*Assignment*. Please repeat every line below exactly, from the first to the last.

<<<<

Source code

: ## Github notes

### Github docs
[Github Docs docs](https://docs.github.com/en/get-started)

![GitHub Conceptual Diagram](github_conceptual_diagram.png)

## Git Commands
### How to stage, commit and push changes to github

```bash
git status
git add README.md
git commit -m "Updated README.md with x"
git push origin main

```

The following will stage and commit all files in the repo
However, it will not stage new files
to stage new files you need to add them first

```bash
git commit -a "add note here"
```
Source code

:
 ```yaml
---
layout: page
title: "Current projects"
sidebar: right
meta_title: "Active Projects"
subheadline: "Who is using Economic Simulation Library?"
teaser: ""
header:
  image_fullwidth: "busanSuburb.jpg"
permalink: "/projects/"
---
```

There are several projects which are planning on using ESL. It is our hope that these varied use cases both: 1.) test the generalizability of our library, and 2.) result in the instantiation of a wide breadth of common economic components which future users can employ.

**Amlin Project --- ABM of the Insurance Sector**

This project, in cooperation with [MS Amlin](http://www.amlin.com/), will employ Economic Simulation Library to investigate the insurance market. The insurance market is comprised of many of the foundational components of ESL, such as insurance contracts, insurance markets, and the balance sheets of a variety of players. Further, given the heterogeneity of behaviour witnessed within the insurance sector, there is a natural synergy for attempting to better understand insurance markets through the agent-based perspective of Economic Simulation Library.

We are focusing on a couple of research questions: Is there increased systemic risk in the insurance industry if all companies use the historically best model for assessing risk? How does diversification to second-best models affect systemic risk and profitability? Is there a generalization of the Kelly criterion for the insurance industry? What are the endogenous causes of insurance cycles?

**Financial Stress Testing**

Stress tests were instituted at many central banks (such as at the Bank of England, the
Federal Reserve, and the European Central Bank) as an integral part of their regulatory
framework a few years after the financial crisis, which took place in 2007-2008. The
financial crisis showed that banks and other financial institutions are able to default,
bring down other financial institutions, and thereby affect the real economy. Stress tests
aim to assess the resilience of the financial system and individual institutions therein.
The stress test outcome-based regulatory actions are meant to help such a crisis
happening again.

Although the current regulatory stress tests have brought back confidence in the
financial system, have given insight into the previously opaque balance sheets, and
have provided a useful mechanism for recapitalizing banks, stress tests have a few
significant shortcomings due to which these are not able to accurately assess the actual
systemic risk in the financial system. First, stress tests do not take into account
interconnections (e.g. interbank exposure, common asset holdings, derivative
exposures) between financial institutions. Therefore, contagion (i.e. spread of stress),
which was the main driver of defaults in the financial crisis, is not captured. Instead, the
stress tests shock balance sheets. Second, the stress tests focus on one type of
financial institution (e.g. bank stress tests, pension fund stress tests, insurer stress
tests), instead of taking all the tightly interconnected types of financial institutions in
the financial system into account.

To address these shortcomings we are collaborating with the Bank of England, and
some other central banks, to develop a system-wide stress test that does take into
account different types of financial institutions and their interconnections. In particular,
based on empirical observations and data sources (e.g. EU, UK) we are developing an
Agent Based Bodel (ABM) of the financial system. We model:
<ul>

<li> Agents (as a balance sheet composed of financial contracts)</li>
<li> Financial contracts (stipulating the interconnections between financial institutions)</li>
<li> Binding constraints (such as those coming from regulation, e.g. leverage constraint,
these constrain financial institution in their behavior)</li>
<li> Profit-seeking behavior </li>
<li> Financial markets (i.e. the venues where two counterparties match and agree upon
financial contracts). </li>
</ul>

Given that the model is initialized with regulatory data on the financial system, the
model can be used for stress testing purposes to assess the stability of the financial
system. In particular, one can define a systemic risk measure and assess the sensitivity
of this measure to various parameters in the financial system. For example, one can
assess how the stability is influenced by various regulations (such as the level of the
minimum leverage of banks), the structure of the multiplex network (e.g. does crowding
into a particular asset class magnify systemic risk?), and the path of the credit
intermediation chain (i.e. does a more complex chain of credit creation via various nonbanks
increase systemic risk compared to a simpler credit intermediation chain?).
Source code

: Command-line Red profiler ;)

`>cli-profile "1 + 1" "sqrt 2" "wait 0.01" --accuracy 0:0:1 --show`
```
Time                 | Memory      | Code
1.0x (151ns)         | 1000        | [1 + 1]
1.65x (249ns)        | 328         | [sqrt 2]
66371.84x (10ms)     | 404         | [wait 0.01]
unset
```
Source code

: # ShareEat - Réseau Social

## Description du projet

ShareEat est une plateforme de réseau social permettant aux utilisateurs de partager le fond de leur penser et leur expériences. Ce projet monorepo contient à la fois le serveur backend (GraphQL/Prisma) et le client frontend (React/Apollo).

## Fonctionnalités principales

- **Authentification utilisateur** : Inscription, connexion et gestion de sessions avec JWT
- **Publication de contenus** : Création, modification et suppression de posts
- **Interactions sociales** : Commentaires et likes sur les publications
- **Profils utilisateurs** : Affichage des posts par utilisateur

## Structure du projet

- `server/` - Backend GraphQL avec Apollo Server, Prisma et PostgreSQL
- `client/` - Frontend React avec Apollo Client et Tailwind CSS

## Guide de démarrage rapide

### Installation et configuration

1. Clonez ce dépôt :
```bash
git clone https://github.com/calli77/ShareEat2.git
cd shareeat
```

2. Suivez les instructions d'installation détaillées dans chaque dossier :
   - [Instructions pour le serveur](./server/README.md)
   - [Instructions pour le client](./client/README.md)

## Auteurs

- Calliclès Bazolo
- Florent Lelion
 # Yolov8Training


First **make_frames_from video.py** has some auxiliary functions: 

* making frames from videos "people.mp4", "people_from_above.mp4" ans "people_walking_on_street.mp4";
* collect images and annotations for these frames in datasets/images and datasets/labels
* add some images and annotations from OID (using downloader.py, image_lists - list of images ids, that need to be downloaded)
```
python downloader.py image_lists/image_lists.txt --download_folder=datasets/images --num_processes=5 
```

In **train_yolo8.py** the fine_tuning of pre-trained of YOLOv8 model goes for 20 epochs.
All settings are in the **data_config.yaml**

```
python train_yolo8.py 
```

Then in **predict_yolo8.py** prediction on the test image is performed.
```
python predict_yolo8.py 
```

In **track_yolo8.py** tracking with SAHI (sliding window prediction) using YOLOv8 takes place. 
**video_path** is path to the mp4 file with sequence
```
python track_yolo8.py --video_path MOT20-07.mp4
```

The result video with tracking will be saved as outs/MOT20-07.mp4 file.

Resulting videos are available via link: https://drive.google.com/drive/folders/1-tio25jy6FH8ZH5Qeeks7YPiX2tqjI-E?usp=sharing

>>>>

*Written response*.
Source code

: ## Github notes

### Github docs
[Github Docs docs](https://docs.github.com/en/get-started)

![GitHub Conceptual Diagram](github_conceptual_diagram.png)

## Git Commands
### How to stage, commit and push changes to github

```bash
git status
git add README.md
git commit -m "Updated README.md with x"
git push origin main

```

The following will stage and commit all files in the repo
However, it will not stage new files
to stage new files you need to add them first

```bash
git commit -a "add note here"
```
Source code

:
 ```yaml
---
layout: page
title: "Current projects"
sidebar: right
meta_title: "Active Projects"
subheadline: "Who is using Economic Simulation Library?"
teaser: ""
header:
  image_fullwidth: "busanSuburb.jpg"
permalink: "/projects/"
---
```

There are several projects which are planning on using ESL. It is our hope that these varied use cases both: 1.) test the generalizability of our library, and 2.) result in the instantiation of a wide breadth of common economic components which future users can employ.

**Amlin Project --- ABM of the Insurance Sector**

This project, in cooperation with [MS Amlin](http://www.amlin.com/), will employ Economic Simulation Library to investigate the insurance market. The insurance market is comprised of many of the foundational components of ESL, such as insurance contracts, insurance markets, and the balance sheets of a variety of players. Further, given the heterogeneity of behaviour witnessed within the insurance sector, there is a natural synergy for attempting to better understand insurance markets through the agent-based perspective of Economic Simulation Library.

We are focusing on a couple of research questions: Is there increased systemic risk in the insurance industry if all companies use the historically best model for assessing risk? How does diversification to second-best models affect systemic risk and profitability? Is there a generalization of the Kelly criterion for the insurance industry? What are the endogenous causes of insurance cycles?

**Financial Stress Testing**

Stress tests were instituted at many central banks (such as at the Bank of England, the
Federal Reserve, and the European Central Bank) as an integral part of their regulatory
framework a few years after the financial crisis, which took place in 2007-2008. The
financial crisis showed that banks and other financial institutions are able to default,
bring down other financial institutions, and thereby affect the real economy. Stress tests
aim to assess the resilience of the financial system and individual institutions therein.
The stress test outcome-based regulatory actions are meant to help such a crisis
happening again.

Although the current regulatory stress tests have brought back confidence in the
financial system, have given insight into the previously opaque balance sheets, and
have provided a useful mechanism for recapitalizing banks, stress tests have a few
significant shortcomings due to which these are not able to accurately assess the actual
systemic risk in the financial system. First, stress tests do not take into account
interconnections (e.g. interbank exposure, common asset holdings, derivative
exposures) between financial institutions. Therefore, contagion (i.e. spread of stress),
which was the main driver of defaults in the financial crisis, is not captured. Instead, the
stress tests shock balance sheets. Second, the stress tests focus on one type of
financial institution (e.g. bank stress tests, pension fund stress tests, insurer stress
tests), instead of taking all the tightly interconnected types of financial institutions in
the financial system into account.

To address these shortcomings we are collaborating with the Bank of England, and
some other central banks, to develop a system-wide stress test that does take into
account different types of financial institutions and their interconnections. In particular,
based on empirical observations and data sources (e.g. EU, UK) we are developing an
Agent Based Bodel (ABM) of the financial system. We model:
<ul>

<li> Agents (as a balance sheet composed of financial contracts)</li>
<li> Financial contracts (stipulating the interconnections between financial institutions)</li>
<li> Binding constraints (such as those coming from regulation, e.g. leverage constraint,
these constrain financial institution in their behavior)</li>
<li> Profit-seeking behavior </li>
<li> Financial markets (i.e. the venues where two counterparties match and agree upon
financial contracts). </li>
</ul>

Given that the model is initialized with regulatory data on the financial system, the
model can be used for stress testing purposes to assess the stability of the financial
system. In particular, one can define a systemic risk measure and assess the sensitivity
of this measure to various parameters in the financial system. For example, one can
assess how the stability is influenced by various regulations (such as the level of the
minimum leverage of banks), the structure of the multiplex network (e.g. does crowding
into a particular asset class magnify systemic risk?), and the path of the credit
intermediation chain (i.e. does a more complex chain of credit creation via various nonbanks
increase systemic risk compared to a simpler credit intermediation chain?).
Source code

: Command-line Red profiler ;)

`>cli-profile "1 + 1" "sqrt 2" "wait 0.01" --accuracy 0:0:1 --show`
```
Time                 | Memory      | Code
1.0x (151ns)         | 1000        | [1 + 1]
1.65x (249ns)        | 328         | [sqrt 2]
66371.84x (10ms)     | 404         | [wait 0.01]
unset
```
Source code

: # ShareEat - Réseau Social

## Description du projet

ShareEat est une plateforme de réseau social permettant aux utilisateurs de partager le fond de leur penser et leur expériences. Ce projet monorepo contient à la fois le serveur backend (GraphQL/Prisma) et le client frontend (React/Apollo).

## Fonctionnalités principales

- **Authentification utilisateur** : Inscription, connexion et gestion de sessions avec JWT
- **Publication de contenus** : Création, modification et suppression de posts
- **Interactions sociales** : Commentaires et likes sur les publications
- **Profils utilisateurs** : Affichage des posts par utilisateur

## Structure du projet

- `server/` - Backend GraphQL avec Apollo Server, Prisma et PostgreSQL
- `client/` - Frontend React avec Apollo Client et Tailwind CSS

## Guide de démarrage rapide

### Installation et configuration

1. Clonez ce dépôt :
```bash
git clone https://github.com/calli77/ShareEat2.git
cd shareeat
```

2. Suivez les instructions d'installation détaillées dans chaque dossier :
   - [Instructions pour le serveur](./server/README.md)
   - [Instructions pour le client](./client/README.md)

## Auteurs

- Calliclès Bazolo
- Florent Lelion
 # Yolov8Training


First **make_frames_from video.py** has some auxiliary functions: 

* making frames from videos "people.mp4", "people_from_above.mp4" ans "people_walking_on_street.mp4";
* collect images and annotations for these frames in datasets/images and datasets/labels
* add some images and annotations from OID (using downloader.py, image_lists - list of images ids, that need to be downloaded)
```
python downloader.py image_lists/image_lists.txt --download_folder=datasets/images --num_processes=5 
```

In **train_yolo8.py** the fine_tuning of pre-trained of YOLOv8 model goes for 20 epochs.
All settings are in the **data_config.yaml**

```
python train_yolo8.py 
```

Then in **predict_yolo8.py** prediction on the test image is performed.
```
python predict_yolo8.py 
```

In **track_yolo8.py** tracking with SAHI (sliding window prediction) using YOLOv8 takes place. 
**video_path** is path to the mp4 file with sequence
```
python track_yolo8.py --video_path MOT20-07.mp4
```

The result video with tracking will be saved as outs/MOT20-07.mp4 file.

Resulting videos are available via link: https://drive.google.com/drive/folders/1-tio25jy6FH8ZH5Qeeks7YPiX2tqjI-E?usp=sharing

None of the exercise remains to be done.